Sutter-Yuba Public Health Officer Dr. Phuong Luu went farther than Newsom, allowing restaurants, retailers, shopping malls, gyms, salons, libraries and even tattoo parlors to reopen, but only if they limit the number of people inside and enforce distancing guidelines.
The two counties have no hospitalized coronavirus patients and only 50 cases overall and three deaths.
Amy Johnson, owner of Rockabetty’s Hair Parlor in Yuba City, opened Monday and said she’s booked through mid-June.
“I’m desperate to pay my bills and take care of my family,” she said, saying she has lost $7,500 in rent from the stylists who use her shop.
Johnson wore a mask and a manager sprayed the bottoms of customers’ shoes and purses before letting them inside. Clients signed a waiver before their appointments, which were limited to 30 minutes.
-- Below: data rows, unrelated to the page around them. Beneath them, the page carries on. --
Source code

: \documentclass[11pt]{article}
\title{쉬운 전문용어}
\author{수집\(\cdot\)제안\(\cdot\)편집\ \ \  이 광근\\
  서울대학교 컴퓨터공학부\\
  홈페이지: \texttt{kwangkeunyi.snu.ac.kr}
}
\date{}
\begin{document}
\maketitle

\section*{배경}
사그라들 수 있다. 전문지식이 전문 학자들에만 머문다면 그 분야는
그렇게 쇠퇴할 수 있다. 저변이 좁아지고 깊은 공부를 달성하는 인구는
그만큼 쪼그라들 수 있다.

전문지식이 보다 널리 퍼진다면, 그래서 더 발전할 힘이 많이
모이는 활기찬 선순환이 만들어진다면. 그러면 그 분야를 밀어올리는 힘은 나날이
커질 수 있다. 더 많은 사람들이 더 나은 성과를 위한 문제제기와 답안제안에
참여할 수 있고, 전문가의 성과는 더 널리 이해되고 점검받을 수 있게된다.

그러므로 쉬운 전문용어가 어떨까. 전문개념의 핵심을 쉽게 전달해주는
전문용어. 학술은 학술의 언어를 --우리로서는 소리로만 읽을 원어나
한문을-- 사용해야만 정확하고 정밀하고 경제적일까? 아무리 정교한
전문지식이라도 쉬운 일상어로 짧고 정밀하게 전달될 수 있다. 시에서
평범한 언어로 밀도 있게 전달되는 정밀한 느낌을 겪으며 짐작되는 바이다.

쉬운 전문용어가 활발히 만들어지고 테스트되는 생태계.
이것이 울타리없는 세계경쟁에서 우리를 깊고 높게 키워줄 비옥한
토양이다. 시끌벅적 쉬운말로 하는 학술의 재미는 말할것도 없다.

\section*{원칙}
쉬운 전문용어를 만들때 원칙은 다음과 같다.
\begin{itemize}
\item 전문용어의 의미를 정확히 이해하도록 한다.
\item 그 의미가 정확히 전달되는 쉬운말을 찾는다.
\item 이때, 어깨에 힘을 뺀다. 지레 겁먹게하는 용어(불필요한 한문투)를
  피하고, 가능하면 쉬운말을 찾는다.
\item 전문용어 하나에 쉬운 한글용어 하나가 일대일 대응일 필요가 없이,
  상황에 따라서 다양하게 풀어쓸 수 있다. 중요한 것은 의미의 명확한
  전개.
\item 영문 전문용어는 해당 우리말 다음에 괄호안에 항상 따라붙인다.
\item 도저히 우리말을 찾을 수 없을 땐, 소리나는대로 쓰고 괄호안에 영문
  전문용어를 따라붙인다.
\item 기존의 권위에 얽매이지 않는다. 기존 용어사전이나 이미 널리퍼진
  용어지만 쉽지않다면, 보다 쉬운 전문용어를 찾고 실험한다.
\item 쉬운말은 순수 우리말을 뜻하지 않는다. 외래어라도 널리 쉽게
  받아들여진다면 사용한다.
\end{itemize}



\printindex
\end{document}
That means no blow drying and not as many highlights.
“I’m just glad,” said customer Diane Reimanis, who showed up wearing a mask for her morning appointment. “I mean, who doesn’t want their hair done?”
It wasn’t clear what, if any, steps the Newsom administration would take against the rural, breakaway counties.
State Assemblyman James Gallagher, a Yuba City Republican, urged Newsom not to intervene.
“Our communities have met the scientific criteria for re-opening and we’re not going to wait for San Francisco and Los Angeles,” Gallagher said in a statement. “If this is truly about science and not politics, the governor shouldn’t push back against local public health officers.”
More than 2,200 Californians have died from the coronavirus and nearly 55,000 have been confirmed to have it, according to data compiled by Johns Hopkins University. The number of infections is thought to be far higher because of a shortage of testing.
In northeast California, Modoc County Sheriff Tex Dowdy said the zero confirmed cases of COVID-19 among the county’s 9,000 residents was a deciding factor in allowing a “staged, safe” reopening last Friday.
Yuba and Sutter counties, north of Sacramento, are much bigger with a combined population of about 175,000 people, many of whom commute to jobs in the capital region. The counties have seen 50 confirmed cases of the disease and three deaths.
Jesse Villicana, owner of Cool Hand Luke’s steakhouse in Yuba City, said 25 laid-off employees returned to work Sunday to help with reopening. He was eager to welcome customers back into the bar and dining room but wary of the slow return to business as usual. Customers must sit a booth apart, meaning he can only fill half of the restaurant.
Associated Press writers John Antczak and Christopher Weber in Los Angeles and Kathleen Ronayne in Sacramento contributed.